─── MATERIAL TO PROCESS

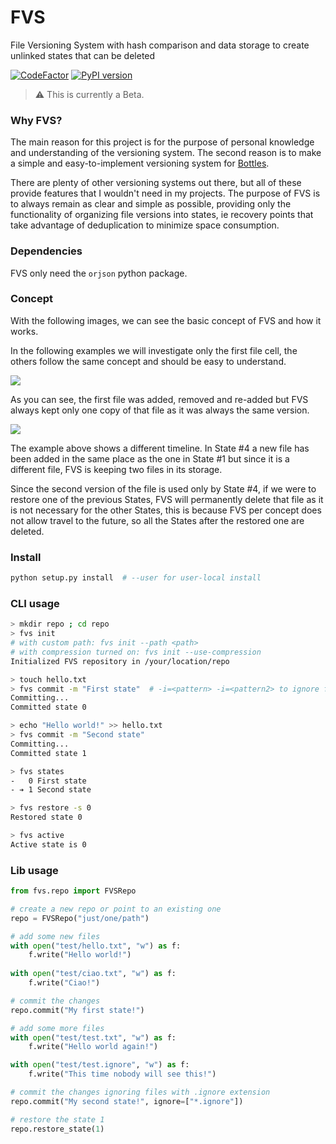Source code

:# FVS
File Versioning System with hash comparison and data storage to create unlinked 
states that can be deleted

[![CodeFactor](https://www.codefactor.io/repository/github/mirkobrombin/fvs/badge)](https://www.codefactor.io/repository/github/mirkobrombin/fvs)
[![PyPI version](https://badge.fury.io/py/FVS.svg)](https://badge.fury.io/py/FVS)

> ⚠️ This is currently a Beta.

### Why FVS?
The main reason for this project is for the purpose of personal knowledge and 
understanding of the versioning system. The second reason is to make a simple
and easy-to-implement versioning system for [Bottles](https://github.com/bottlesdevs/Bottles).

There are plenty of other versioning systems out there, but all of these 
provide features that I wouldn't need in my projects. The purpose of FVS is to 
always remain as clear and simple as possible, providing only the functionality 
of organizing file versions into states, ie recovery points that take advantage 
of deduplication to minimize space consumption.

### Dependencies
FVS only need the `orjson` python package.

### Concept
With the following images, we can see the basic concept of FVS and how it works.

In the following examples we will investigate only the first file cell, the
others follow the same concept and should be easy to understand.

![](https://github.com/mirkobrombin/FVS/raw/main/data/cnpt_1.png)

As you can see, the first file was added, removed and re-added but FVS always 
kept only one copy of that file as it was always the same version.

![](https://github.com/mirkobrombin/FVS/raw/main/data/cnpt_2.png)

The example above shows a different timeline. In State #4 a new file has been 
added in the same place as the one in State #1 but since it is a different 
file, FVS is keeping two files in its storage.

Since the second version of the file is used only by State #4, if we were to 
restore one of the previous States, FVS will permanently delete that file as 
it is not necessary for the other States, this is because FVS per concept 
does not allow travel to the future, so all the States after the restored one 
are deleted.

### Install
```bash
python setup.py install  # --user for user-local install
```

### CLI usage
```bash
> mkdir repo ; cd repo
> fvs init  
# with custom path: fvs init --path <path>
# with compression turned on: fvs init --use-compression
Initialized FVS repository in /your/location/repo

> touch hello.txt
> fvs commit -m "First state"  # -i=<pattern> -i=<pattern2> to ignore files
Committing...
Committed state 0

> echo "Hello world!" >> hello.txt
> fvs commit -m "Second state"
Committing...
Committed state 1

> fvs states
-   0 First state
- ➔ 1 Second state

> fvs restore -s 0
Restored state 0

> fvs active
Active state is 0
```

### Lib usage

```python
from fvs.repo import FVSRepo

# create a new repo or point to an existing one
repo = FVSRepo("just/one/path")

# add some new files
with open("test/hello.txt", "w") as f:
    f.write("Hello world!")
    
with open("test/ciao.txt", "w") as f:
    f.write("Ciao!")

# commit the changes
repo.commit("My first state!")

# add some more files
with open("test/test.txt", "w") as f:
    f.write("Hello world again!")

with open("test/test.ignore", "w") as f:
    f.write("This time nobody will see this!")

# commit the changes ignoring files with .ignore extension
repo.commit("My second state!", ignore=["*.ignore"])

# restore the state 1
repo.restore_state(1)
```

──────

EXERCISE INSTRUCTIONS: Could you transcribe exactly the lines from the start of the records through the line containing "it is not necessary", both ends included, leaving the pictures out?

YOUR RESPONSE:
Source code

:# FVS
File Versioning System with hash comparison and data storage to create unlinked 
states that can be deleted

[![CodeFactor](https://www.codefactor.io/repository/github/mirkobrombin/fvs/badge)](https://www.codefactor.io/repository/github/mirkobrombin/fvs)
[![PyPI version](https://badge.fury.io/py/FVS.svg)](https://badge.fury.io/py/FVS)

> ⚠️ This is currently a Beta.

### Why FVS?
The main reason for this project is for the purpose of personal knowledge and 
understanding of the versioning system. The second reason is to make a simple
and easy-to-implement versioning system for [Bottles](https://github.com/bottlesdevs/Bottles).

There are plenty of other versioning systems out there, but all of these 
provide features that I wouldn't need in my projects. The purpose of FVS is to 
always remain as clear and simple as possible, providing only the functionality 
of organizing file versions into states, ie recovery points that take advantage 
of deduplication to minimize space consumption.

### Dependencies
FVS only need the `orjson` python package.

### Concept
With the following images, we can see the basic concept of FVS and how it works.

In the following examples we will investigate only the first file cell, the
others follow the same concept and should be easy to understand.

![](https://github.com/mirkobrombin/FVS/raw/main/data/cnpt_1.png)

As you can see, the first file was added, removed and re-added but FVS always 
kept only one copy of that file as it was always the same version.

![](https://github.com/mirkobrombin/FVS/raw/main/data/cnpt_2.png)

The example above shows a different timeline. In State #4 a new file has been 
added in the same place as the one in State #1 but since it is a different 
file, FVS is keeping two files in its storage.

Since the second version of the file is used only by State #4, if we were to 
restore one of the previous States, FVS will permanently delete that file as 
it is not necessary for the other States, this is because FVS per concept 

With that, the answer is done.